• **Task statement**
From the data below, return each line in which the string "your" is found.

• **Data listing**
+++
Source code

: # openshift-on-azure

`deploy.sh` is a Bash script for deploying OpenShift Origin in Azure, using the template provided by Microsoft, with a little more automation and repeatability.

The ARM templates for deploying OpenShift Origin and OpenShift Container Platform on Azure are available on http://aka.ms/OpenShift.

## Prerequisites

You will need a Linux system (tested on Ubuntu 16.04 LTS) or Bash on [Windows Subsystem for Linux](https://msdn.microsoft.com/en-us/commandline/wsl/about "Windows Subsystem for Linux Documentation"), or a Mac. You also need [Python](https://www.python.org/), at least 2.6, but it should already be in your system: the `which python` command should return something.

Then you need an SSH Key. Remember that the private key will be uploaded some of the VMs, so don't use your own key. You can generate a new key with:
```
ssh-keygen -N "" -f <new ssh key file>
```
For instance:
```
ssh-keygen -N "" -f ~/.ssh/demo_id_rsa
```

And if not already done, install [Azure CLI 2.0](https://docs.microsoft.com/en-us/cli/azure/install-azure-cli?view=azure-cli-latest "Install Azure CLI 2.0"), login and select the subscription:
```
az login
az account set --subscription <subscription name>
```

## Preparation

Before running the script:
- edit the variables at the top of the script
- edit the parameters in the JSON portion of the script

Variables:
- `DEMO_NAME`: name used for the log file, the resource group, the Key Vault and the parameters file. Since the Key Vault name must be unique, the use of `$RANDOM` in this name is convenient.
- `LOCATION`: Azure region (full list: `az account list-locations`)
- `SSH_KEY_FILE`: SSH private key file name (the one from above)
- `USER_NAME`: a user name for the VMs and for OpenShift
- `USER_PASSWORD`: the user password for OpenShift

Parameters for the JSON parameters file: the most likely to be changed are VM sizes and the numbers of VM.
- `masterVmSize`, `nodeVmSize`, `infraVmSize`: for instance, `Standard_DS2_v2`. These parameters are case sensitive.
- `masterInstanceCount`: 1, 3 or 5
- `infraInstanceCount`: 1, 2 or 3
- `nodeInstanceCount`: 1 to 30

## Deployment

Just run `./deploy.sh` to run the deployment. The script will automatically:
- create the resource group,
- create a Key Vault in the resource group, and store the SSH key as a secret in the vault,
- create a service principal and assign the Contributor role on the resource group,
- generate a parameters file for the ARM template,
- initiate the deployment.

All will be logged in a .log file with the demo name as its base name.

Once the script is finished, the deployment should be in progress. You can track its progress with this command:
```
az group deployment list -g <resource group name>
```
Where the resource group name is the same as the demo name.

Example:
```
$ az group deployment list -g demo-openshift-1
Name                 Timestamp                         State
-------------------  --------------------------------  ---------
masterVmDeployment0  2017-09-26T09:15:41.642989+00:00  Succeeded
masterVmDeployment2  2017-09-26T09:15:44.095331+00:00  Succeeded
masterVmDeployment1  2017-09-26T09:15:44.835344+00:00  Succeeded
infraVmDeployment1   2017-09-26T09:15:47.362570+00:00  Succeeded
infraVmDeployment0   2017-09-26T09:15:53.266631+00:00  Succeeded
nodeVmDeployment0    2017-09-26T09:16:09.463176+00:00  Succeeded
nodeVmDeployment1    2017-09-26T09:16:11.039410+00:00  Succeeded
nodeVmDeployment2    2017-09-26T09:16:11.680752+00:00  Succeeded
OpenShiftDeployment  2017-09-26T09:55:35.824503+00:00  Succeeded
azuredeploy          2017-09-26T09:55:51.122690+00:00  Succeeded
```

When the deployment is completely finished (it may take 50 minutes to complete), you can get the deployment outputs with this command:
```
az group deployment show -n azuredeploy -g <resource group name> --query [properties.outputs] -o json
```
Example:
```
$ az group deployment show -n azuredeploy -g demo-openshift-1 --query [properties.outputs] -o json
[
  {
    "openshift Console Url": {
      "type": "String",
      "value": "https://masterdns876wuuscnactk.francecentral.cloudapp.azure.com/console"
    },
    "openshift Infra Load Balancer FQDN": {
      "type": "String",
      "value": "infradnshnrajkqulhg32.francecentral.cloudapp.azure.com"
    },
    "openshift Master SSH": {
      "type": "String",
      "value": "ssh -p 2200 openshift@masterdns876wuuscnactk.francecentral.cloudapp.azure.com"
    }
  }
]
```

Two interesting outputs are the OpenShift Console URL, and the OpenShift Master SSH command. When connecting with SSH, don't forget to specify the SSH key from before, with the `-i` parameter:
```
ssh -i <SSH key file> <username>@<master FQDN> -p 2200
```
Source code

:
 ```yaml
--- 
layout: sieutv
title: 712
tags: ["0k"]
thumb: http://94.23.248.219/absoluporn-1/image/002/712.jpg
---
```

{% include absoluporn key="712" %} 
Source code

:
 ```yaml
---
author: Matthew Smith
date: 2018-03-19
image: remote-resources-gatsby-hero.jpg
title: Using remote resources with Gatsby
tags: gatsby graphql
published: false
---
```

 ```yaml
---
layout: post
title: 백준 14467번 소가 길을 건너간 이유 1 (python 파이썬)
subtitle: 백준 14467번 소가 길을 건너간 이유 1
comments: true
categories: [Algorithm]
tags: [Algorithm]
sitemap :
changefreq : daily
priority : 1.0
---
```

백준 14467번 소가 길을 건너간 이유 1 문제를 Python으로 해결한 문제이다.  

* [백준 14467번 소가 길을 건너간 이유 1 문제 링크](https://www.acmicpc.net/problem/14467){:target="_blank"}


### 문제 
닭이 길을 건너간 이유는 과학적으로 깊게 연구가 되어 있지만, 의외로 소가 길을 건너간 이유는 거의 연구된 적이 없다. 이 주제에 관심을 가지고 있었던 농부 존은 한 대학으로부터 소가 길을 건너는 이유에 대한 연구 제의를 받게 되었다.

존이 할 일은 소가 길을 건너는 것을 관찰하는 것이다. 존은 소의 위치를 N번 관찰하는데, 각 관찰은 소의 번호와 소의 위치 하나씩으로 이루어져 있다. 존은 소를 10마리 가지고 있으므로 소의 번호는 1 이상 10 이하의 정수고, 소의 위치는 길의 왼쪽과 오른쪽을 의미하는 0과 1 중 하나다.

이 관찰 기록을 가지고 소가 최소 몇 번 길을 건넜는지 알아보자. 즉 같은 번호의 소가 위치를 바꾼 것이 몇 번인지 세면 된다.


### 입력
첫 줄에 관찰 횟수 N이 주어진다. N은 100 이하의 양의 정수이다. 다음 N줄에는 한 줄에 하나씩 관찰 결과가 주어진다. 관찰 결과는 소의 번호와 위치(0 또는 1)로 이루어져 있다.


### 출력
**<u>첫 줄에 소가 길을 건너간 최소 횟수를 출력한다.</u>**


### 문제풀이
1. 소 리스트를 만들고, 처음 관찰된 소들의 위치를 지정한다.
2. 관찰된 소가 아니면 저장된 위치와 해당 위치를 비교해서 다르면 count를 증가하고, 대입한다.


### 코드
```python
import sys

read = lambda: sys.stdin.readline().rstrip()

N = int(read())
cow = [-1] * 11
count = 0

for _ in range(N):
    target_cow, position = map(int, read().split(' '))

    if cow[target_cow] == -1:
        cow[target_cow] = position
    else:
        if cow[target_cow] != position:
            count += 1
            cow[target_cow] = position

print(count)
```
+++
• **Written response**
You will need a Linux system (tested on Ubuntu 16.04 LTS) or Bash on [Windows Subsystem for Linux](https://msdn.microsoft.com/en-us/commandline/wsl/about "Windows Subsystem for Linux Documentation"), or a Mac. You also need [Python](https://www.python.org/), at least 2.6, but it should already be in your system: the `which python` command should return something.
Then you need an SSH Key. Remember that the private key will be uploaded some of the VMs, so don't use your own key. You can generate a new key with:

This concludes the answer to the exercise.